Introduction
At the intersection
of various disciplines (historical, linguistic, literary), onomastics,
whose autonomous scientific character is increasingly acknowledged by
the international scientific community at large, is undergoing a period
of new activity. The contribution of studies in medieval onomastics, indispensable
to the proliferation of detailed studies, is currently witnessing two
ambitious research exercises on a vast scale. The recognition of the importance
of onomastic usage as a source for the study of the various aspects of
social groups (from the point of view of economic history and the history
of mentality), is the premise of the international GREHAM (Groupe de recherche
européen sur l'histoire de l'anthroponymie médiévale)
project, co-ordinated by Monique Bourin (University of Tours).
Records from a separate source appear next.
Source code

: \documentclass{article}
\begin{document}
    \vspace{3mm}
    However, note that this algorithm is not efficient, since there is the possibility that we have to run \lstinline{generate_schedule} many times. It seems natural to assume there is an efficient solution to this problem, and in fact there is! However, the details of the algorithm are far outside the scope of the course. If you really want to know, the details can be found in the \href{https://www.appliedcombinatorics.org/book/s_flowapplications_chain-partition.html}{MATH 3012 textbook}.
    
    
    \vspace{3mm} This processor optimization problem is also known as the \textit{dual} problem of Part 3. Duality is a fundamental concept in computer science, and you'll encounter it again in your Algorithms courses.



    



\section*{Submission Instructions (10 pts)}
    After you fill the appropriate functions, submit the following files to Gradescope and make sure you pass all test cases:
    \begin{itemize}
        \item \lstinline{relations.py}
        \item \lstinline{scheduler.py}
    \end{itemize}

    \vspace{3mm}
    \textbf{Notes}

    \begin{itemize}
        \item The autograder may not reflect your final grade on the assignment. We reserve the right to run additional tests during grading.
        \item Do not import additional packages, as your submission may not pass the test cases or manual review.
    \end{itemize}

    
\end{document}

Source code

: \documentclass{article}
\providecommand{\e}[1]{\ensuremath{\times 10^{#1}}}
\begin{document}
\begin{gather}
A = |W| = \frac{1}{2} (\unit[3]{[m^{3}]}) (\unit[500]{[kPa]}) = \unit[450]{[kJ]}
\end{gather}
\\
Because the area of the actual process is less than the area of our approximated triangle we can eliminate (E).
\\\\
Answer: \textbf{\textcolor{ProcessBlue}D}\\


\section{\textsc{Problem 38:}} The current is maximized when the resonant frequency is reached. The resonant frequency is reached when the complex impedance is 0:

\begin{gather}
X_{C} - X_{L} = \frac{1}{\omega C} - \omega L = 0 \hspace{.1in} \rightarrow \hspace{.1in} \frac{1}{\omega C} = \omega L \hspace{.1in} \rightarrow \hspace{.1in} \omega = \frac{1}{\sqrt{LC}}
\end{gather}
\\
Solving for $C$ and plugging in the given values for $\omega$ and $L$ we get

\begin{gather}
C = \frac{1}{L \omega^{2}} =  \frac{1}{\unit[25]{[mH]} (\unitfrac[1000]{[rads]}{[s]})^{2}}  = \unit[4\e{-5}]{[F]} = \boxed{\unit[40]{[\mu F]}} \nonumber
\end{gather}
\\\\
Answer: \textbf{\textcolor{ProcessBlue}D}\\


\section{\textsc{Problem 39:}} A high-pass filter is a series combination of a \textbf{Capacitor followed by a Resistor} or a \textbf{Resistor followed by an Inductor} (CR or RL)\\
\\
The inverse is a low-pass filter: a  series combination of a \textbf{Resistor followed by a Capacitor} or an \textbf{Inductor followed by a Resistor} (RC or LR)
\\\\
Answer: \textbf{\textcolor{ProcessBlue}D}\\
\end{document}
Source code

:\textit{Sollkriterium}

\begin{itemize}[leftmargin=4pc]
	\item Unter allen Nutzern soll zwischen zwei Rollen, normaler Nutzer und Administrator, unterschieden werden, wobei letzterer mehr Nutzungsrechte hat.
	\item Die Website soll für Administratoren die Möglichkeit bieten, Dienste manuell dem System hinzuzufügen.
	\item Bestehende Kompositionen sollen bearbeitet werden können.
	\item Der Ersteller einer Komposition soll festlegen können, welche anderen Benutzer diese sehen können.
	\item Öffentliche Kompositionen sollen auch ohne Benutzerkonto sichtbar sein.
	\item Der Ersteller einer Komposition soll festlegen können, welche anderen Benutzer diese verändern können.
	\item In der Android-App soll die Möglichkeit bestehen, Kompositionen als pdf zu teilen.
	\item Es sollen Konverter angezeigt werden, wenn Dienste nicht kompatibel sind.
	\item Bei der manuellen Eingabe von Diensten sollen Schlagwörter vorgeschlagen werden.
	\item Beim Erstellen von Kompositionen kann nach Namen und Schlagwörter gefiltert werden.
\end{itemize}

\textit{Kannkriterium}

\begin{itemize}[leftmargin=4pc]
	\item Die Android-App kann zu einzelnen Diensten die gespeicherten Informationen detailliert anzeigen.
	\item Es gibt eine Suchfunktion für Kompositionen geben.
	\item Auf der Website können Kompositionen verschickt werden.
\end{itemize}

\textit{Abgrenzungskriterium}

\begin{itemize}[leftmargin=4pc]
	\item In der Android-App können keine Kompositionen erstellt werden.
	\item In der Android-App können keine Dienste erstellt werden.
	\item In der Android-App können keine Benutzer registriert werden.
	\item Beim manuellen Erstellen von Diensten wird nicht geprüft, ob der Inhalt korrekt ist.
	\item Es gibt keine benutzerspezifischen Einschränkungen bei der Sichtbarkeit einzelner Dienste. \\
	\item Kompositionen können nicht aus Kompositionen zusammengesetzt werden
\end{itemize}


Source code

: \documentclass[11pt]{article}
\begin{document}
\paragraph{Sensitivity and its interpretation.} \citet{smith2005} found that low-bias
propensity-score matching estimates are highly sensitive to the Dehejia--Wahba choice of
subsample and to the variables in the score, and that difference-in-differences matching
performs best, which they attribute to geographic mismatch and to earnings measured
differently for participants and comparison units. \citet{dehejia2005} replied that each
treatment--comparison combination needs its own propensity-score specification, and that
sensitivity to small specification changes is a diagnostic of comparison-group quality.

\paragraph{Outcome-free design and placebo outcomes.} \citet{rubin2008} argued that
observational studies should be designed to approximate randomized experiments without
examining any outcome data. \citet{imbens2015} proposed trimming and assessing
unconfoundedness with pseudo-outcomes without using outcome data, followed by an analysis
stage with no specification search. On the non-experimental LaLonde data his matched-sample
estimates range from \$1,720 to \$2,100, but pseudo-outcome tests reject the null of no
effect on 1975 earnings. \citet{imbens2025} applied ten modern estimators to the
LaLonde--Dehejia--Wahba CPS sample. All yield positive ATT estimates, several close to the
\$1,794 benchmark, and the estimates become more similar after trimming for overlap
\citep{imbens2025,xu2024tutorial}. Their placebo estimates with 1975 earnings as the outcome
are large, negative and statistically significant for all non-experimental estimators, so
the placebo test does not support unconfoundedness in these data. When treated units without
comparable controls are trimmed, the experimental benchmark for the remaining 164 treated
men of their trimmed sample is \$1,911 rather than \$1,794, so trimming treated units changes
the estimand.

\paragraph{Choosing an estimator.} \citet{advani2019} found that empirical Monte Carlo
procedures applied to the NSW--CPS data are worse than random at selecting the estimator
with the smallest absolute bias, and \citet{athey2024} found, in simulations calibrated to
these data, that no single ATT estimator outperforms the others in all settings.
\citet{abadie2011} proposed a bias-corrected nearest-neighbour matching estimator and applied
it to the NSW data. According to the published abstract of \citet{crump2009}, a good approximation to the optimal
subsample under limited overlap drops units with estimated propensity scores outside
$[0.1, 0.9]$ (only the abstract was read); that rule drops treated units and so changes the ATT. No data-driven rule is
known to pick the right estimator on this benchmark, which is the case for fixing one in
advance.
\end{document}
The now
established use of onomastics made by language historians, who are well
aware of the value of the phono-morphological and lexical data provided
by proper names and anthroponyms in Middle Age Latin documents for periods
so bereft of written vernacular evidence, is likewise available. Hence
the other large project on a European scale: PATROM (Patronymica Romanica)
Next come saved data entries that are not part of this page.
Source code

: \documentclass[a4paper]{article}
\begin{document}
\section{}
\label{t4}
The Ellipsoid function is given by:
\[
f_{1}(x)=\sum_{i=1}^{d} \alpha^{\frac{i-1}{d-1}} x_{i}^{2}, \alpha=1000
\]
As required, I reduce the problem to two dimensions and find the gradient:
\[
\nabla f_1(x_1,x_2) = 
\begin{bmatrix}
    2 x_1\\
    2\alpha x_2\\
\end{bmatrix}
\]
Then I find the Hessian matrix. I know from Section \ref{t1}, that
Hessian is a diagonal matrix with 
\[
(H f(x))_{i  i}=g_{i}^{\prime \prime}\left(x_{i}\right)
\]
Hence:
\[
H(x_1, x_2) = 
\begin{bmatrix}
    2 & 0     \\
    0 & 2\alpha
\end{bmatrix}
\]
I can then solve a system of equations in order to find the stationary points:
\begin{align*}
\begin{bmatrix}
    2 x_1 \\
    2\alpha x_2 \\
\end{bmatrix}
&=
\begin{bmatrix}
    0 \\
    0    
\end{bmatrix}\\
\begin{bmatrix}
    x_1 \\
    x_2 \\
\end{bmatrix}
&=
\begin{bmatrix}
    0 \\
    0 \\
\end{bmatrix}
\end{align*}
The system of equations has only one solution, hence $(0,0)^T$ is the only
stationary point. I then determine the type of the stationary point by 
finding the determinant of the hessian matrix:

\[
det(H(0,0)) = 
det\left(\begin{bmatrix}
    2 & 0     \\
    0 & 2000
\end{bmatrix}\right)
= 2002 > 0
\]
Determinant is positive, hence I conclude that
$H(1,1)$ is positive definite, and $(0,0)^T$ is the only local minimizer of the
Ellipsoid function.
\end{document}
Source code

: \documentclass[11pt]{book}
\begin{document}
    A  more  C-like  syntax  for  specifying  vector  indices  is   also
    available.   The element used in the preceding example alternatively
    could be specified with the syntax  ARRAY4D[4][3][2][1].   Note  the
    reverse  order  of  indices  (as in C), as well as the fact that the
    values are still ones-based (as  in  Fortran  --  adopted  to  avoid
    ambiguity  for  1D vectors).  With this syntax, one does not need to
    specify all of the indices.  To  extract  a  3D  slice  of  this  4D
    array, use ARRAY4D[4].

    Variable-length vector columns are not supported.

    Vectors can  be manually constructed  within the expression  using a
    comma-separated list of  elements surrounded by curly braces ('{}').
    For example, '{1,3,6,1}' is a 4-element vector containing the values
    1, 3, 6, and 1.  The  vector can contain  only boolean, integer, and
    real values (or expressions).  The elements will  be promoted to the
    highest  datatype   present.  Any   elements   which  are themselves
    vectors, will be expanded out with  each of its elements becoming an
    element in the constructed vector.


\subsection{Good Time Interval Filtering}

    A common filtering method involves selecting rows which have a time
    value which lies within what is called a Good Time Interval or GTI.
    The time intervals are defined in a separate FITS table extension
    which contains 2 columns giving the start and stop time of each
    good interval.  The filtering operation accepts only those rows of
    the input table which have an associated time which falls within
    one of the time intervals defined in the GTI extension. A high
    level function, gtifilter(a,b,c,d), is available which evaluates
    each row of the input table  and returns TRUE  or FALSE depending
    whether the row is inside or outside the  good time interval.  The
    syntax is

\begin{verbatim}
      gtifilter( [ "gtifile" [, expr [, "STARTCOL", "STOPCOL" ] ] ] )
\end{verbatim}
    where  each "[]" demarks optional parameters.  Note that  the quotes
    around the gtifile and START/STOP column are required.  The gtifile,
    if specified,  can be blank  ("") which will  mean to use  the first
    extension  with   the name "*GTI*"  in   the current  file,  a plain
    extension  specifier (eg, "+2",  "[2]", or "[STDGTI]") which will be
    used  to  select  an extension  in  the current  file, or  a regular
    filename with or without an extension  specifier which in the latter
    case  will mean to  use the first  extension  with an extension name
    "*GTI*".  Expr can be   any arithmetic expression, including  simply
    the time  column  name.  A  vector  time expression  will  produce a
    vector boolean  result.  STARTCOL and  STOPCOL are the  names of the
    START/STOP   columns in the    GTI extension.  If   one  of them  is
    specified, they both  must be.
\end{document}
co-ordinated by Dieter Kremer (University of Treviri), which aims at compiling
a large historical-etymological dictionary of anthroponymy, restricted
to Romance languages. From these two projects it is increasingly clear
that there is a necessity in this field not only on the part of linguists
and medievalists, but of any specialist, to tackle the onomastic evidence,
each according to his own principles, yet respecting the legitimacy of
the respective points of view. These are principles and methodologies
that have now reached a level of considerable refinement in Italy which,
in any case, is playing an active role in both projects mentioned. Among
the other unmistakable signs of Italy's international zeal for onomastic
studies was the creation in 1994 in Pisa of the Onomastics and Literature
Association (O&L), where not only scholars of literature, but also
linguists, philologists and semiologists meet, and in November 1995 in
Rome, the Rivista Italiana di Onomastica (RIOn) [The Italian Onomastics
Journal] edited by Enzo Caffarelli. RIOn will be the main point of reference
for the section we are going to open in SPOLIA. The information we shall
present, originating from my co -operation with RIOn and personal research,
will be organised for the time being by linguistic rules and in accordance
with a simple sub-division: Anthroponymy, Toponomy and literary Onomastics.